Answer: There was an agreement between rail labor and management, which preceded the 1974 legislation. The agreement took many months of negotiation; all 17 rail unions signed off. Extensive hearings were then held by Congressional committees before the legislation reached the House and Senate floors. Hearings were held by 2 sets of committees because amendments to the Social Security Act were included.
The legislation passed both houses by overwhelming majorities with very little opposition. After an initial veto by President Ford was overridden, the changes took effect on January 1, 1975.
Unlike private sector pension plans, which are protected by extensive legislation, public retirement systems like Railroad Retirement and Social Security can be changed. If the changes involve benefit reductions, usually there is some type of grandfather clause to protect already earned benefits.

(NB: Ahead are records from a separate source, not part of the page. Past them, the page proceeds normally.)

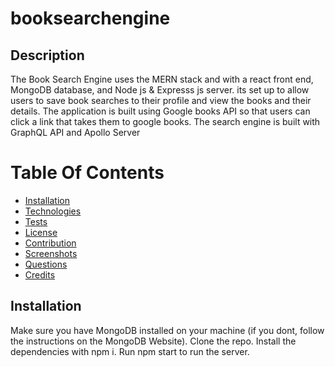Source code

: # booksearchengine

## Description

The Book Search Engine uses the MERN stack and with a react front end, MongoDB database, and Node js & Expresss js server. its set up to allow users to save book searches to their profile and view the books and their details. The application is built using Google books API so that users can click a link that takes them to google books. The search engine is built with GraphQL API and Apollo Server


# Table Of Contents

- [Installation](#installation)
- [Technologies](#technologies)
- [Tests](#tests)
- [License](#license)
- [Contribution](#contribution)
- [Screenshots](#screenshots)
- [Questions](#questions)
- [Credits](#credits)

## Installation

Make sure you have MongoDB installed on your machine (if you dont, follow the instructions on the MongoDB Website). Clone the repo. Install the dependencies with npm i. Run npm start to run the server.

You say you were vested for both Railroad Retirement and Social Security before 1975; the "Dual Benefits" earned before 1975 are in fact protected ("grandfathered," to use your term). You should receive a vested dual Benefit from Railroad Retirement in addition to the normal Tier 1 and Tier 2 benefits.
The 1974 RRA changes did not apply to workers such as yourself who were vested under both systems at the changeover date. But the protection was limited to benefits earned before 1975. I am supposing that your point is that it should have protected benefits earned after the changeover as well. As an RRB staffer at that time, I can tell you that Congress was clearly advised of the impact of the 2-tier system on both current and former rail workers.